Des documents gouvernementaux confidentiels récemment publiés par la Canadian Broadcasting Corporation (CBC) en collaboration avec la publication en ligne The Intercept ont une fois de plus exposé une autre opération d’espionnage menée par le Centre de la sécurité des télécommunications (CST), l’agence de renseignement du pays.
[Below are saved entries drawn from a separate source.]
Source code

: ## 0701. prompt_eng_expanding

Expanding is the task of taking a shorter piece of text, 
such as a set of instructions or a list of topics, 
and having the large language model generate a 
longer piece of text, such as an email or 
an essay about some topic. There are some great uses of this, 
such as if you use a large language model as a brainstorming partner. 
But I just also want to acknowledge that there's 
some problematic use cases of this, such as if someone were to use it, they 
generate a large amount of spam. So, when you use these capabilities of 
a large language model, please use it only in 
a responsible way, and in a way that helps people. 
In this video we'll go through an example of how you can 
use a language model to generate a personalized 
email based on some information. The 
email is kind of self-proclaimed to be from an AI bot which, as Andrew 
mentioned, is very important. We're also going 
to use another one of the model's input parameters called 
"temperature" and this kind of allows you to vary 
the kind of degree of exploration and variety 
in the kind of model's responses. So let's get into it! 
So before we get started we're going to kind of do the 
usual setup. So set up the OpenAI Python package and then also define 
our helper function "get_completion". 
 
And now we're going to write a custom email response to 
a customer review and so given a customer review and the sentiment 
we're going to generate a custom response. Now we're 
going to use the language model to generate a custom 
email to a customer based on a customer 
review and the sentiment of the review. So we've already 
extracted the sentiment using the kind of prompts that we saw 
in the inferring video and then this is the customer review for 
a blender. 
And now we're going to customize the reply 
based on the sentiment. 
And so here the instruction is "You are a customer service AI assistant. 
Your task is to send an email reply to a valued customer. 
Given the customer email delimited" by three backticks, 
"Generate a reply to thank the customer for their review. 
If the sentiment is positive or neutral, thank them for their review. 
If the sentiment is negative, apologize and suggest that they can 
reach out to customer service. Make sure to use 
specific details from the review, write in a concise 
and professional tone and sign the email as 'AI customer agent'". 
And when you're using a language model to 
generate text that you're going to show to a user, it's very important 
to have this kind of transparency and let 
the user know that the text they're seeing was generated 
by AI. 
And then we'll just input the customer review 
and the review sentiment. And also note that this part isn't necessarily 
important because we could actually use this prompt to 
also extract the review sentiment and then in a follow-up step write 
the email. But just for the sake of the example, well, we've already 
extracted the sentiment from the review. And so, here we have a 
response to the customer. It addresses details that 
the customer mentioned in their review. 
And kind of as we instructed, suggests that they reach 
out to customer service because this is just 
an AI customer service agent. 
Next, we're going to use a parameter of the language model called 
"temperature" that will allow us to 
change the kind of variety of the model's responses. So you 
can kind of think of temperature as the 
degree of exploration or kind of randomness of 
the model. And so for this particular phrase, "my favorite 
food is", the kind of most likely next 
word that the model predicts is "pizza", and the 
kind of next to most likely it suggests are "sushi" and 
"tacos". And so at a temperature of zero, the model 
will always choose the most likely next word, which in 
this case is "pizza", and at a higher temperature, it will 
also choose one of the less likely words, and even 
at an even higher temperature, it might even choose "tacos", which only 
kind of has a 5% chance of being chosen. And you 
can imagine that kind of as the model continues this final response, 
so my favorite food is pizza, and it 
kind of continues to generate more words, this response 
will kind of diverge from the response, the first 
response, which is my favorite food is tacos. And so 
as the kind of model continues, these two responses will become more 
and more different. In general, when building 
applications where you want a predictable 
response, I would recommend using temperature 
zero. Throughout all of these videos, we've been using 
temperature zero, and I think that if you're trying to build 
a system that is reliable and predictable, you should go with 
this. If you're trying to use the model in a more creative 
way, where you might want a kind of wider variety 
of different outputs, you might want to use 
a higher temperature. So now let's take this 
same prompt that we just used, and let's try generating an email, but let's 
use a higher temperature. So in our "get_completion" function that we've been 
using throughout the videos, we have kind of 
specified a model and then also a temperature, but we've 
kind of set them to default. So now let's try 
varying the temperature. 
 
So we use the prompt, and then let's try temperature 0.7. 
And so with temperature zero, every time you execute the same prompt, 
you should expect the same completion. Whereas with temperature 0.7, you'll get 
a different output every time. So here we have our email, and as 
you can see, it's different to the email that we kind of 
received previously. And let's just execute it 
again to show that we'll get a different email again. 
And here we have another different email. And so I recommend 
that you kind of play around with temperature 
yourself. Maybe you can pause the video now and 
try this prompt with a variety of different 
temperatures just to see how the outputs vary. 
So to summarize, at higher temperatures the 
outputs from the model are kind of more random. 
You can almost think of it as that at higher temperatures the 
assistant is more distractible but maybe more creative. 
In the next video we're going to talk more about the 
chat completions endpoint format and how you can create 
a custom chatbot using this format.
Les documents, initialement obtenus par Edward Snowden de la NSA, sont largement considérés comme étant une preuve irréfutable que le gouvernement canadien espionne toute la population canadienne en violation de ses droits constitutionnels.

Appelé «LEVITATION», le nouveau programme démasqué permet aux analystes du CST d’accéder à près de 10 à 15 millions de transferts de données par jour à partir de 102 différents sites Internet de partage de fichier, incluant les sites populaires tels que Rapidshare et le site maintenant fermé de Megaupload.

Le CST affirme que le mandat de LEVITATION est de «faire la collecte des renseignements étrangers afin de protéger le Canada et les Canadiens de… menaces à la sécurité nationale, incluant le terrorisme». Cependant, selon ses propres statistiques, ses analystes ne relèvent qu’un nombre infime, 350, «de téléchargements dignes d’intérêt» par mois, équivalent à 0,0001 pour cent du trafic total intercepté.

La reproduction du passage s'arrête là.